*** Records shown ***

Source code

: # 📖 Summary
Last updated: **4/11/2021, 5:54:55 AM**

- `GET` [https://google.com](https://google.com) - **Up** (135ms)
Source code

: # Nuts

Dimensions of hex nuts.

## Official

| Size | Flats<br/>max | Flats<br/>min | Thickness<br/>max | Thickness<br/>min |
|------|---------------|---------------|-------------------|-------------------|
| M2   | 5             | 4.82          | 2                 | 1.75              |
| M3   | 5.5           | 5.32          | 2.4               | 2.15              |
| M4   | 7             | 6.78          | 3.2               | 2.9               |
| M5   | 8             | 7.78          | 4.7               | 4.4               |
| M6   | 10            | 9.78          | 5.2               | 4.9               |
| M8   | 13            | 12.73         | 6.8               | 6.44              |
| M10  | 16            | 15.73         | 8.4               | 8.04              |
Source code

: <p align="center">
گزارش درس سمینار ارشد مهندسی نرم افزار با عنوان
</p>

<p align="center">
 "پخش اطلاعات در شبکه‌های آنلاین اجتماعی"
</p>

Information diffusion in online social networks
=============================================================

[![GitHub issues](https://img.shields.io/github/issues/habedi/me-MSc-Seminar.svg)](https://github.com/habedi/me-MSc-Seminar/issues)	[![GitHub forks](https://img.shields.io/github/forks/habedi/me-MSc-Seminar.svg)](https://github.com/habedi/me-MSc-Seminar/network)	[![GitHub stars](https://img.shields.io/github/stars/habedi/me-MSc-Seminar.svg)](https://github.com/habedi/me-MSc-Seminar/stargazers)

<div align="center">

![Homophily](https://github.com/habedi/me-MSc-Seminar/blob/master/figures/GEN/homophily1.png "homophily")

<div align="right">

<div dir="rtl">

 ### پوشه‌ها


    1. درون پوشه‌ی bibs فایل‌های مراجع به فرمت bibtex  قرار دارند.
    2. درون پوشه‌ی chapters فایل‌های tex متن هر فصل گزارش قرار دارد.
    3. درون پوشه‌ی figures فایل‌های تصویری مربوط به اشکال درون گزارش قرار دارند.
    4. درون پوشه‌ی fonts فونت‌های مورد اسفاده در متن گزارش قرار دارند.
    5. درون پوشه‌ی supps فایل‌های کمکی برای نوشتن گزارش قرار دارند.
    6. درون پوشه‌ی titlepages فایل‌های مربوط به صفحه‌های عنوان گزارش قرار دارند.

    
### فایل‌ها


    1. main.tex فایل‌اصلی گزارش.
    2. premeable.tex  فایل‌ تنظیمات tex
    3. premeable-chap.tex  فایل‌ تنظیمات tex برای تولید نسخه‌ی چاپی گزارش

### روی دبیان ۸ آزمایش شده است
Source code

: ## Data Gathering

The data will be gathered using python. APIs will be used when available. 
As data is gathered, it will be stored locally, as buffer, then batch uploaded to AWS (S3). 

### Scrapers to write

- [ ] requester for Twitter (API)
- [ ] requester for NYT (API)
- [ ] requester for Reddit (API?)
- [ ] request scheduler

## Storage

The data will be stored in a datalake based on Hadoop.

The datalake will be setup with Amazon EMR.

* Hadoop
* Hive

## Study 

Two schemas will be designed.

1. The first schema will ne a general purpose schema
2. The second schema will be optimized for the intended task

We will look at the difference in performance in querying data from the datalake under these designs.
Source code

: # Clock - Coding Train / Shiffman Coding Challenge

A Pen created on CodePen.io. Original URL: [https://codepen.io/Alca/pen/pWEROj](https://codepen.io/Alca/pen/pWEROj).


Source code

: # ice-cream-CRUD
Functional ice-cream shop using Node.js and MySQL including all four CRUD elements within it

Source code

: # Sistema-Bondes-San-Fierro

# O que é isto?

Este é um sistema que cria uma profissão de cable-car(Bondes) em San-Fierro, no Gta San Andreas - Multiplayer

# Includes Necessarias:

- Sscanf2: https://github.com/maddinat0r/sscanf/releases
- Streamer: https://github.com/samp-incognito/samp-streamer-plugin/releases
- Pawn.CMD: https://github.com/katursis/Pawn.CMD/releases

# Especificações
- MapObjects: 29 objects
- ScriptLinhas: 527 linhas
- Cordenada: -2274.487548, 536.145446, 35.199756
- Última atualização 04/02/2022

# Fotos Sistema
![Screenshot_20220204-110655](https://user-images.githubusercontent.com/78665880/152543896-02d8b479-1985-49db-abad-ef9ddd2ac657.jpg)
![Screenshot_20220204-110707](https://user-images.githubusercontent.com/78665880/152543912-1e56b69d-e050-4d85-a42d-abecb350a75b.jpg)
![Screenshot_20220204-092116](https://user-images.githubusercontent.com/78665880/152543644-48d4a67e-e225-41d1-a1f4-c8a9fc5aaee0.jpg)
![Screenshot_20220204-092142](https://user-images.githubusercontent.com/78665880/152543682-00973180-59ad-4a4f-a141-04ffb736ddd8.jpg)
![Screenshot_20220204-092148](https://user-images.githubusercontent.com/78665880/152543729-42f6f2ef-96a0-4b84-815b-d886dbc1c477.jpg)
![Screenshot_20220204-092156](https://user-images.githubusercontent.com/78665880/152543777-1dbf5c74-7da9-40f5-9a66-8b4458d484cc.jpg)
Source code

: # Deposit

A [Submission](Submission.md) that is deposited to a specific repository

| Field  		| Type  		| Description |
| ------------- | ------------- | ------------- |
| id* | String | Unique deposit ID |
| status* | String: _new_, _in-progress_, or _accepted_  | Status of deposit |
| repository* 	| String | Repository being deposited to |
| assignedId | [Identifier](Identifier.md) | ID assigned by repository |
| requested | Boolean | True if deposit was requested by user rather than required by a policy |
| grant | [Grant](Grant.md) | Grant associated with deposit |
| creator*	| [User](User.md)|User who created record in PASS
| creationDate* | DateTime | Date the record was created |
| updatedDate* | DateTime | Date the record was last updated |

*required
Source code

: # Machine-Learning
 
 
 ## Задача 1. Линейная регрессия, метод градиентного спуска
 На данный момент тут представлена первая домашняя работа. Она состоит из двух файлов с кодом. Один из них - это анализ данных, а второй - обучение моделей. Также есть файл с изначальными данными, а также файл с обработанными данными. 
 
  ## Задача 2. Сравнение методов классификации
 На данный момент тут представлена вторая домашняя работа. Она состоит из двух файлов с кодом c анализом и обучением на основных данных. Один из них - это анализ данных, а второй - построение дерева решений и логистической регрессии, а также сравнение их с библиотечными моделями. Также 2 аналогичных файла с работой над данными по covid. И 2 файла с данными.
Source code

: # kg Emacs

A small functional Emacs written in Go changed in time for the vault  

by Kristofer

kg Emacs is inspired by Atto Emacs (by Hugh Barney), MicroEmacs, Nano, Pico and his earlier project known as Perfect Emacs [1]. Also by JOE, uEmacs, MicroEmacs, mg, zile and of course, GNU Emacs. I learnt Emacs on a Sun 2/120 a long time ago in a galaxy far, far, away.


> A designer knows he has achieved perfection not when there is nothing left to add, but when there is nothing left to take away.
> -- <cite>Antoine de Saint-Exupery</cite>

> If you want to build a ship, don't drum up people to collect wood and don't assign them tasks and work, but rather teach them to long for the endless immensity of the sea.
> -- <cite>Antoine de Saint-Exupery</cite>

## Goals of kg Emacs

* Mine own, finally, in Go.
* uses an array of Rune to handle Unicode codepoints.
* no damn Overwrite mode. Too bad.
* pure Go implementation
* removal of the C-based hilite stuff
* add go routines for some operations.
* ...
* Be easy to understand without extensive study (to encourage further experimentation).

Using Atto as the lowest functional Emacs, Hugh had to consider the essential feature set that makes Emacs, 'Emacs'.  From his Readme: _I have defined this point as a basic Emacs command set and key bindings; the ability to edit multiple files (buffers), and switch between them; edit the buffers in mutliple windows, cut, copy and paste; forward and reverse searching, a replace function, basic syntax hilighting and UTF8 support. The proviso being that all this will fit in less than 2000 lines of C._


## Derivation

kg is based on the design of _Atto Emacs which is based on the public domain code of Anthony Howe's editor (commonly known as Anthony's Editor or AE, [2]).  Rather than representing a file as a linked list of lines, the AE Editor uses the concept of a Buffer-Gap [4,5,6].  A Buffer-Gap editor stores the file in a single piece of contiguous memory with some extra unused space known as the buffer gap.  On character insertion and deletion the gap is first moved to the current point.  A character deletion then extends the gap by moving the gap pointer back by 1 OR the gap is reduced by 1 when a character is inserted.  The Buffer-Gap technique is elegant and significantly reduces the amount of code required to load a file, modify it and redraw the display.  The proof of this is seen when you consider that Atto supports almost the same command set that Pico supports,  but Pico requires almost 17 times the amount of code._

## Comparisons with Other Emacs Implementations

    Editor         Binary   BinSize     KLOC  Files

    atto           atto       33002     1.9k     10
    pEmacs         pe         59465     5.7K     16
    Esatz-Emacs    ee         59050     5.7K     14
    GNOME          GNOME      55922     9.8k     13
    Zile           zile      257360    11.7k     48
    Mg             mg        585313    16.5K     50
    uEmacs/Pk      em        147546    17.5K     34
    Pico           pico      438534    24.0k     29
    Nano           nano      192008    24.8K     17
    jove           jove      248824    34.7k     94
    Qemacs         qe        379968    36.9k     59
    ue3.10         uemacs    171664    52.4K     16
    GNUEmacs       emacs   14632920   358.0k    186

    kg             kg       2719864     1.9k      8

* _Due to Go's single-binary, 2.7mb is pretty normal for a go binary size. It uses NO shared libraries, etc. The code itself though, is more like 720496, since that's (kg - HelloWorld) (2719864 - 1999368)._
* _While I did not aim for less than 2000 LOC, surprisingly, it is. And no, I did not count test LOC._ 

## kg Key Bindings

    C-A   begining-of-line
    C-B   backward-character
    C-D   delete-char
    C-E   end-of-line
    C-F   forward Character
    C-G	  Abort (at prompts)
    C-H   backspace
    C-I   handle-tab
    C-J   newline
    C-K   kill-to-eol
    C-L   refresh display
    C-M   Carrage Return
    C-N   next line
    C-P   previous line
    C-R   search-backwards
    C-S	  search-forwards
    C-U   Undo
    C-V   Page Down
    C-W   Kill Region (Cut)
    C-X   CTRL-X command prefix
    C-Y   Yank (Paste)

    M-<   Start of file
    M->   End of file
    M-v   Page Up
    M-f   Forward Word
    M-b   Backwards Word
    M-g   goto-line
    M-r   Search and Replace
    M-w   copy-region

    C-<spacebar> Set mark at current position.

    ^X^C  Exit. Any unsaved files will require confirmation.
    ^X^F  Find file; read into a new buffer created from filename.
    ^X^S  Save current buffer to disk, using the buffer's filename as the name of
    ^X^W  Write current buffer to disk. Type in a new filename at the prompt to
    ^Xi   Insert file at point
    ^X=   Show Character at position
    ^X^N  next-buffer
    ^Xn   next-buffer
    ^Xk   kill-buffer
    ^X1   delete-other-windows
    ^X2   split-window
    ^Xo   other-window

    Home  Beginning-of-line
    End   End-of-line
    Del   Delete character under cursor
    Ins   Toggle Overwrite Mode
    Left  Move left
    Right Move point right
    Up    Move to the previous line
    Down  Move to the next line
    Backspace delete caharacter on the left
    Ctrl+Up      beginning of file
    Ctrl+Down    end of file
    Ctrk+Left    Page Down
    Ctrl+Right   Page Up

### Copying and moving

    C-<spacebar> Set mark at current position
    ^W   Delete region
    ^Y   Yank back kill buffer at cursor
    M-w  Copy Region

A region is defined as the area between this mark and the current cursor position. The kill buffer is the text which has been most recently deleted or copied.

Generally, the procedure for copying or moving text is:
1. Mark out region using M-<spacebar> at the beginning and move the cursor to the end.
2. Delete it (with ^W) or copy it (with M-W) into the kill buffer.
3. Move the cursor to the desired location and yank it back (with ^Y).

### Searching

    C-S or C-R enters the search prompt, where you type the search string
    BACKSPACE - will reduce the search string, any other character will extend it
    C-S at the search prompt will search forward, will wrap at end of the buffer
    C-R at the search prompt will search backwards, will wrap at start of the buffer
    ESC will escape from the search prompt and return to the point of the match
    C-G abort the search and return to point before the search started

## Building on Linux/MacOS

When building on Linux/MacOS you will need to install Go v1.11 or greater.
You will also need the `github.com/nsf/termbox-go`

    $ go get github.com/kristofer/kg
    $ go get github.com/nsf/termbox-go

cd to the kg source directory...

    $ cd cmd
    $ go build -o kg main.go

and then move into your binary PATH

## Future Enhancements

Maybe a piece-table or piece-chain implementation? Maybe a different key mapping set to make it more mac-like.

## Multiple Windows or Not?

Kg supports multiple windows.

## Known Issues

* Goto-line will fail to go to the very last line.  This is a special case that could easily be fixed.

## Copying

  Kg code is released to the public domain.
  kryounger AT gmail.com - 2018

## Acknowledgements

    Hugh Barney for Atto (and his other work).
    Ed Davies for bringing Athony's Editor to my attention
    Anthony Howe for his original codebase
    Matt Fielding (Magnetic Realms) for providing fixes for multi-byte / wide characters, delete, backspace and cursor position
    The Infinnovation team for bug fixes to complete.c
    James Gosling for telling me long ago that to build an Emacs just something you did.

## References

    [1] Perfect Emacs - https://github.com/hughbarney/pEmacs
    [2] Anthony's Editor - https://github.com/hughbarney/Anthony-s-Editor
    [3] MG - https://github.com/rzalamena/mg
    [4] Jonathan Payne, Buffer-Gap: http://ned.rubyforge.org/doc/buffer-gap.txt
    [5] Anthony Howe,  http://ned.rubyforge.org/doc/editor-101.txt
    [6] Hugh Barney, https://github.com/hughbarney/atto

*** End of Records shown ***

▶ [The problem] Among the records above, only the lines between the line holding "- [ ] requester for NYT (API)" and the line holding "# O que é isto?", inclusive, are to be output, exactly as written.

▶ [Response area]
- [ ] requester for NYT (API)
- [ ] requester for Reddit (API?)
- [ ] request scheduler

## Storage

The data will be stored in a datalake based on Hadoop.

The datalake will be setup with Amazon EMR.

* Hadoop
* Hive

## Study 

Two schemas will be designed.

1. The first schema will ne a general purpose schema
2. The second schema will be optimized for the intended task

We will look at the difference in performance in querying data from the datalake under these designs.
Source code

: # Clock - Coding Train / Shiffman Coding Challenge

A Pen created on CodePen.io. Original URL: [https://codepen.io/Alca/pen/pWEROj](https://codepen.io/Alca/pen/pWEROj).


Source code

: # ice-cream-CRUD
Functional ice-cream shop using Node.js and MySQL including all four CRUD elements within it

Source code

: # Sistema-Bondes-San-Fierro

# O que é isto?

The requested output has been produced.